Top of PROVIDED MATERIAL

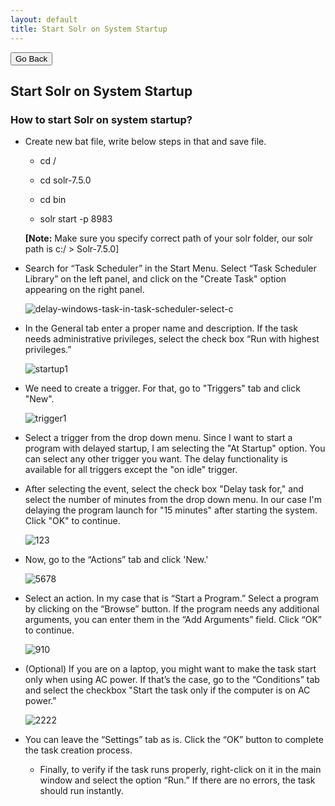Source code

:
 ```yaml
---
layout: default
title: Start Solr on System Startup
---
```

<div class="backtoprevpage">
  <button id="backButton">Go Back</button>
</div>
<div class="page-title">
  <h2>Start Solr on System Startup</h2>
</div>
<div class="sub-section">
  <div class="sub-title">
    <h3>
      <span>How to start Solr on system startup?</span>
    </h3>
  </div>
  <div class="section-content">
    <ul class="info-badges">
      <li>
        <div class="subinfo-title">
          <p>Create new bat file,  write below steps in that and save file.</p>
        </div>
        <div class="subinfo-content">
          <ul class="subinfo-badges">
            <li><p>cd /</p></li>
            <li><p>cd solr-7.5.0</p></li>
            <li><p>cd bin</p></li>
            <li><p>solr start -p 8983</p></li>
          </ul>
          <p><strong>[Note:</strong> Make sure you specify correct path of your solr folder, our solr path is c:/ > Solr-7.5.0]</p>
        </div>
      </li>
      <li>
        <div class="subinfo-title">
          <p>Search for “Task Scheduler” in the Start Menu. Select “Task Scheduler Library” on the left panel, and click on the "Create  Task" option appearing on the right panel.</p>
        </div>
        <div class="subinfo-content">
          <div class="product-img">
            <img src="{{ site.baseurl }}/assets/images/delay-windows-task-in-task-scheduler-select-c.png" alt="delay-windows-task-in-task-scheduler-select-c" />
          </div>
        </div>
      </li>
      <li>
        <div class="subinfo-title">
          <p>In the General tab enter a proper name and description. If the task needs administrative privileges, select the check box “Run with highest privileges.”</p>
        </div>
        <div class="subinfo-content">
          <div class="product-img">
            <img src="{{ site.baseurl }}/assets/images/startup1.png" alt="startup1" />
          </div>
        </div>
      </li>
      <li>
        <div class="subinfo-title">
          <p>We need to create a trigger. For that, go to "Triggers" tab and click "New".</p>
        </div>
        <div class="subinfo-content">
          <div class="product-img">
            <img src="{{ site.baseurl }}/assets/images/trigger1.png" alt="trigger1" />
          </div>
        </div>
      </li>
      <li>
        <div class="subinfo-title">
          <p>Select a trigger from the drop down menu. Since I want to start a program with delayed startup, I am selecting the "At Startup" option. You can select any other trigger you want. The delay functionality is available for all triggers except the "on idle" trigger.</p>
        </div>
      </li>
      <li>
        <div class="subinfo-title">
          <p>After selecting the event, select the check box "Delay task for," and select the number of minutes from the drop down menu. In our case I'm delaying the program launch for "15 minutes" after starting the system. Click "OK" to continue.</p>
        </div>
        <div class="subinfo-content">
          <div class="product-img">
            <img src="{{ site.baseurl }}/assets/images/123.png" alt="123" />
          </div>
        </div>
      </li>
      <li>
        <div class="subinfo-title">
          <p>Now, go to the “Actions” tab and click 'New.'</p>
        </div>
        <div class="subinfo-content">
          <div class="product-img">
            <img src="{{ site.baseurl }}/assets/images/5678.png" alt="5678" />
          </div>
        </div>
      </li>
      <li>
        <div class="subinfo-title">
          <p>Select an action. In my case that is “Start a Program.” Select a program by clicking on the “Browse” button. If the program needs any additional arguments, you can enter them in the “Add Arguments” field. Click “OK” to continue.</p>
        </div>
        <div class="subinfo-content">
          <div class="product-img">
            <img src="{{ site.baseurl }}/assets/images/910.png" alt="910" />
          </div>
        </div>
      </li>
      <li>
        <div class="subinfo-title">
          <p>(Optional) If you are on a laptop, you might want to make the task start only when using AC power. If that’s the case, go to the “Conditions” tab and select the checkbox "Start the task only if the computer is on AC power."</p>
        </div>
        <div class="subinfo-content">
          <div class="product-img">
            <img src="{{ site.baseurl }}/assets/images/2222.png" alt="2222" />
          </div>
        </div>
      </li>
      <li>
        <div class="subinfo-title">
          <p>You can leave the “Settings” tab as is. Click the “OK” button to complete the task creation process.</p>
        </div>
        <div class="subinfo-content">
          <ul class="subinfo-badges">
            <li>
              <p>Finally, to verify if the task runs properly, right-click on it in the main window and select the option “Run.” If there are no errors, the task should run instantly.</p>
            </li>
          </ul>
        </div>
      </li>
    </ul>
  </div>
</div>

Bottom of PROVIDED MATERIAL

◆ TO DO ◆
Among the lines above, find those with the word "selecting". Copy them.

◆ YOUR SOLUTION ◆
          <p>Select a trigger from the drop down menu. Since I want to start a program with delayed startup, I am selecting the "At Startup" option. You can select any other trigger you want. The delay functionality is available for all triggers except the "on idle" trigger.</p>
          <p>After selecting the event, select the check box "Delay task for," and select the number of minutes from the drop down menu. In our case I'm delaying the program launch for "15 minutes" after starting the system. Click "OK" to continue.</p>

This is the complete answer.